Problem to solve - Retype exactly what appears below from the line containing "We pop the first" down to the line containing "wearing its uniform.", keeping both end lines. Do not include pictures.

Top of Raw data

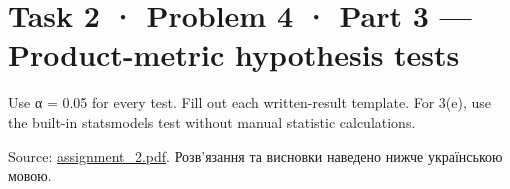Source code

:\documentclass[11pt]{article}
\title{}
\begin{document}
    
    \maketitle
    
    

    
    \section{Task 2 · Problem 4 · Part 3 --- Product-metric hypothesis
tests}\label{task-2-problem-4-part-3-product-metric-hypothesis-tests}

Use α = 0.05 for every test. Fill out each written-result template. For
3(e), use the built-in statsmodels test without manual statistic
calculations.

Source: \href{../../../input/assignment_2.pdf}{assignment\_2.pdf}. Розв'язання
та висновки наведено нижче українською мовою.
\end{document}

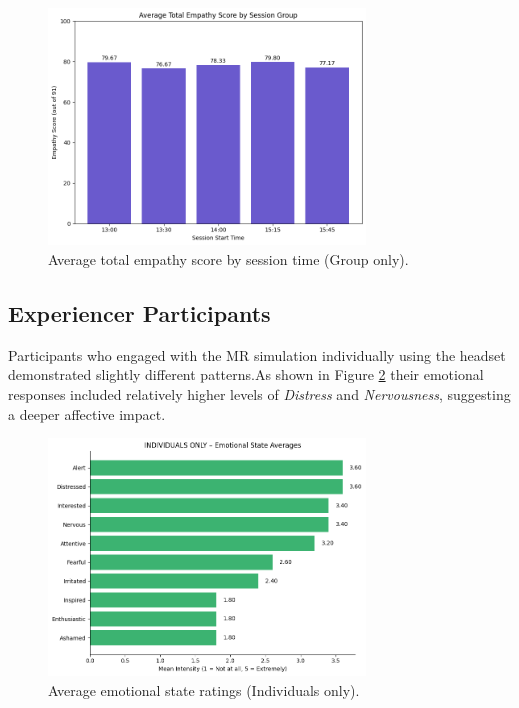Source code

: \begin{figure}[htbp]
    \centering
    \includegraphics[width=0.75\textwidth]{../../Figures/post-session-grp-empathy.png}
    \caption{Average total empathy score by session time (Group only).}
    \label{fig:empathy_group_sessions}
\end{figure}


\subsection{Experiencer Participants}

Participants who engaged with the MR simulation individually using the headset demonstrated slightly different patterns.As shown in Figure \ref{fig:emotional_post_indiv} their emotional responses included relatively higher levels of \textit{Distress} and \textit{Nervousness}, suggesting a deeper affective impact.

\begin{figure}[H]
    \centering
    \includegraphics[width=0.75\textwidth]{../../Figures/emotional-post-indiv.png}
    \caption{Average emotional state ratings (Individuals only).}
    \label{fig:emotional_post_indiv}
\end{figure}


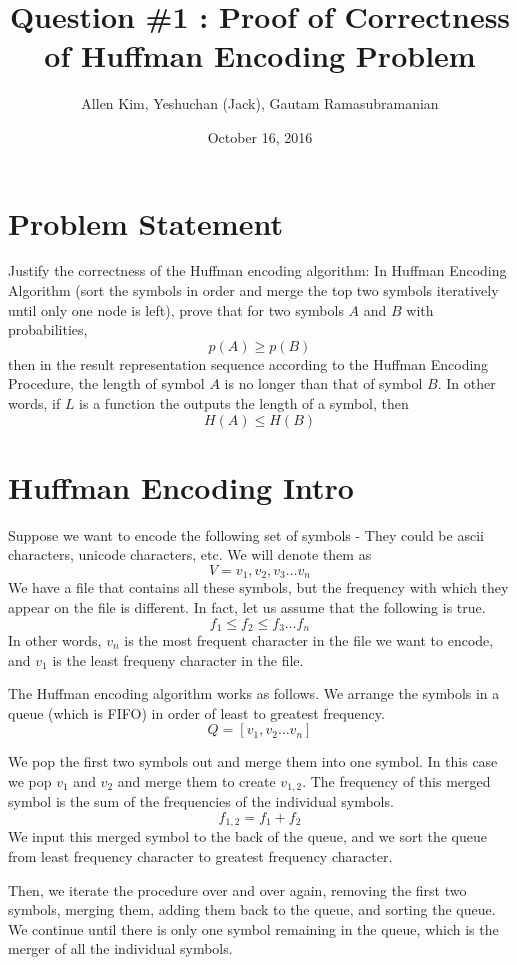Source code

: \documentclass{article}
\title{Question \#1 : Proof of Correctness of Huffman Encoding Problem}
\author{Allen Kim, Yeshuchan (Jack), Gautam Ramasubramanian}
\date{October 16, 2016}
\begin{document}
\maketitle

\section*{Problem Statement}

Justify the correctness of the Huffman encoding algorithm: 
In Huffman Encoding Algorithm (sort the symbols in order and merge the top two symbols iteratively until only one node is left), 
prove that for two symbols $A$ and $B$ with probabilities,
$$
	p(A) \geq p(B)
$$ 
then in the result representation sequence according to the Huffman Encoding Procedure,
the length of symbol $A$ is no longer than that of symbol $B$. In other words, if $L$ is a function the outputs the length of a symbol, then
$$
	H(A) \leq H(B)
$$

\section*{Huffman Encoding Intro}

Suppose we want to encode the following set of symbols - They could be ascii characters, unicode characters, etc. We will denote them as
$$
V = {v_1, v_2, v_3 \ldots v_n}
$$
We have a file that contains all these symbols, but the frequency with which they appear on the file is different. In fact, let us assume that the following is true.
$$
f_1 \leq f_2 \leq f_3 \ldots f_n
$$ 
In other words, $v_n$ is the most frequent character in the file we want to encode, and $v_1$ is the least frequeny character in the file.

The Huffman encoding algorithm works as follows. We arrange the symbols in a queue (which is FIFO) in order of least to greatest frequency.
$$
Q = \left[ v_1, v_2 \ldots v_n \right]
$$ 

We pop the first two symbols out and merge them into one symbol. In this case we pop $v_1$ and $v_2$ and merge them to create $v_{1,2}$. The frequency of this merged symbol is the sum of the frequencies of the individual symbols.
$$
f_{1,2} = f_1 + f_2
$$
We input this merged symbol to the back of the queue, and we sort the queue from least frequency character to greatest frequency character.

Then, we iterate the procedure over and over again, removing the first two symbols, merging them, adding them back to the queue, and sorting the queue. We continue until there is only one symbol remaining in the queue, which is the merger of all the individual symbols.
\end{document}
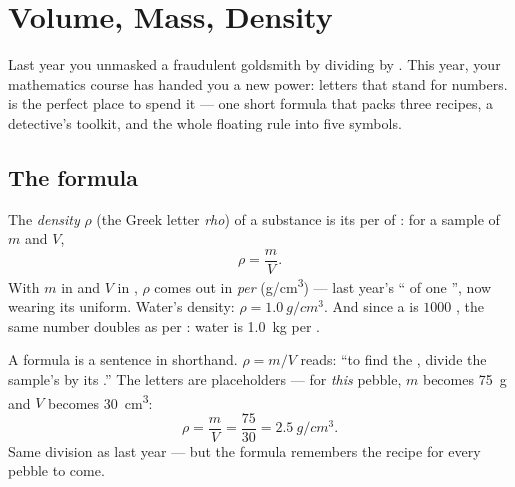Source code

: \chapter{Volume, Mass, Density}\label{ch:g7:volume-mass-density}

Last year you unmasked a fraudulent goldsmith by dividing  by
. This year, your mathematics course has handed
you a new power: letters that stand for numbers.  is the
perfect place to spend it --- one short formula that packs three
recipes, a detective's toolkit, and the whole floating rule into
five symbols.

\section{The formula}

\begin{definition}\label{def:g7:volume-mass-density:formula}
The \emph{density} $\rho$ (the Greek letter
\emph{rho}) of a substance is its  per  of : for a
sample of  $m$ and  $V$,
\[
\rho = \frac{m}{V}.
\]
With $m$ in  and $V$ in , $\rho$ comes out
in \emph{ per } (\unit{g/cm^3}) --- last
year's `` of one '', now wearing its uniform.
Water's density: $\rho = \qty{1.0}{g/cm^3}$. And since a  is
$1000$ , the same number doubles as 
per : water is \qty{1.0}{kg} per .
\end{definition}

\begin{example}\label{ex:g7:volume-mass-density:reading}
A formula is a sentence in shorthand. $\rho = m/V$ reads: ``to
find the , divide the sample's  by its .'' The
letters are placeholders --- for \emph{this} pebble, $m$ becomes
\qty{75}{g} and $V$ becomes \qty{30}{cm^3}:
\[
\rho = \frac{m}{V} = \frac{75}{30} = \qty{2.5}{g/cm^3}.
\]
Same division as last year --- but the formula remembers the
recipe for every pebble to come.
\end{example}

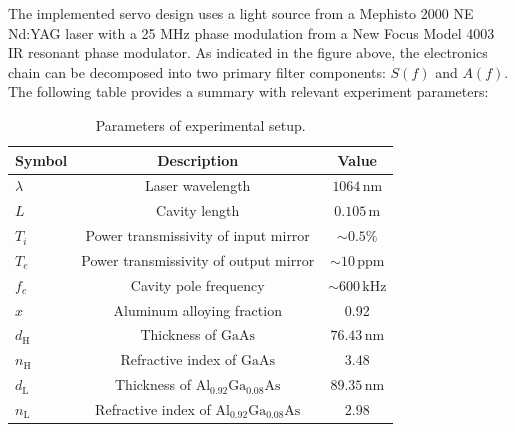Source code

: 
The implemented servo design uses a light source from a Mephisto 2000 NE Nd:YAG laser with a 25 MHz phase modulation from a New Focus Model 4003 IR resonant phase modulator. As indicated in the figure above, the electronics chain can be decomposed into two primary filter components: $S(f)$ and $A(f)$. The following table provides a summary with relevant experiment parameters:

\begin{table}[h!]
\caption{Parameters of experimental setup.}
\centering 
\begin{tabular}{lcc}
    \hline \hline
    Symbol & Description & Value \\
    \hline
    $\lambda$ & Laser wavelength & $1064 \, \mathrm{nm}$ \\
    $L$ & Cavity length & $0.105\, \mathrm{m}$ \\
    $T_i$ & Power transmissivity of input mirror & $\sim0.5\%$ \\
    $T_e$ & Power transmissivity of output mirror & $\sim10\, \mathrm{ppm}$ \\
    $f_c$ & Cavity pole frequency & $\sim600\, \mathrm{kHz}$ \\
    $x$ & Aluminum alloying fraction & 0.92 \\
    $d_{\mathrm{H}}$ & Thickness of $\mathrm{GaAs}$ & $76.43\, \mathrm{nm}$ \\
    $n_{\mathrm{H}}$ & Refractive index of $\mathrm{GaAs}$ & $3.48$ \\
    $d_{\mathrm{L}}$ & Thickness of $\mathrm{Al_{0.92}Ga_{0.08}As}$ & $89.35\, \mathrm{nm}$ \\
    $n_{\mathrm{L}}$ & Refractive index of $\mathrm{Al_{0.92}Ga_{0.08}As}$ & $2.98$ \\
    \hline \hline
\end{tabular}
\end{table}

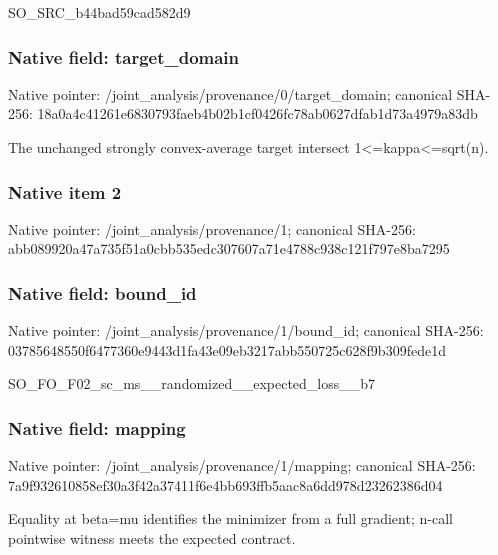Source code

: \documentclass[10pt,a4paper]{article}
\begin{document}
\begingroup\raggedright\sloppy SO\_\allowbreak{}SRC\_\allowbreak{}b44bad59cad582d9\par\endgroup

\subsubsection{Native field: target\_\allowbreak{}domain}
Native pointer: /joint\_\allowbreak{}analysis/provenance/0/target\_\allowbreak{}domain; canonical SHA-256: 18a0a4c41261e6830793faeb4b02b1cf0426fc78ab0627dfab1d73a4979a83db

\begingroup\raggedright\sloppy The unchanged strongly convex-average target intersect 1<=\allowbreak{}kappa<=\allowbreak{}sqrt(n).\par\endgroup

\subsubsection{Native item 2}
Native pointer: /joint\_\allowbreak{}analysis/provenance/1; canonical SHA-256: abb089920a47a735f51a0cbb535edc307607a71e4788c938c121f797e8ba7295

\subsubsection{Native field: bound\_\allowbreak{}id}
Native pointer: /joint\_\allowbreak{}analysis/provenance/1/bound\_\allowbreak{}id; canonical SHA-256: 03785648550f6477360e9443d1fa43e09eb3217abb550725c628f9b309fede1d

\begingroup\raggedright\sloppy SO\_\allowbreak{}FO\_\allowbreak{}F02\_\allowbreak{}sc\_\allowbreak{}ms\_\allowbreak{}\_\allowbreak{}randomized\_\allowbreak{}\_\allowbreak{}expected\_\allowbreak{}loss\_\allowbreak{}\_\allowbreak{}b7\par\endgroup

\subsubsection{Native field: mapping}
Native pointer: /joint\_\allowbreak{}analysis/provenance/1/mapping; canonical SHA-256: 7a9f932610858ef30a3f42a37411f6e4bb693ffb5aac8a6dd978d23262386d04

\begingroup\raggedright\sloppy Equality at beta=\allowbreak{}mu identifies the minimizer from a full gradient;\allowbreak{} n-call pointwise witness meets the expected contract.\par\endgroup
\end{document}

Bottom of Raw data

Exercise solution -
We pop the first two symbols out and merge them into one symbol. In this case we pop $v_1$ and $v_2$ and merge them to create $v_{1,2}$. The frequency of this merged symbol is the sum of the frequencies of the individual symbols.
$$
f_{1,2} = f_1 + f_2
$$
We input this merged symbol to the back of the queue, and we sort the queue from least frequency character to greatest frequency character.

Then, we iterate the procedure over and over again, removing the first two symbols, merging them, adding them back to the queue, and sorting the queue. We continue until there is only one symbol remaining in the queue, which is the merger of all the individual symbols.
\end{document}
Source code

: \chapter{Volume, Mass, Density}\label{ch:g7:volume-mass-density}

Last year you unmasked a fraudulent goldsmith by dividing  by
. This year, your mathematics course has handed
you a new power: letters that stand for numbers.  is the
perfect place to spend it --- one short formula that packs three
recipes, a detective's toolkit, and the whole floating rule into
five symbols.

\section{The formula}

\begin{definition}\label{def:g7:volume-mass-density:formula}
The \emph{density} $\rho$ (the Greek letter
\emph{rho}) of a substance is its  per  of : for a
sample of  $m$ and  $V$,
\[
\rho = \frac{m}{V}.
\]
With $m$ in  and $V$ in , $\rho$ comes out
in \emph{ per } (\unit{g/cm^3}) --- last
year's `` of one '', now wearing its uniform.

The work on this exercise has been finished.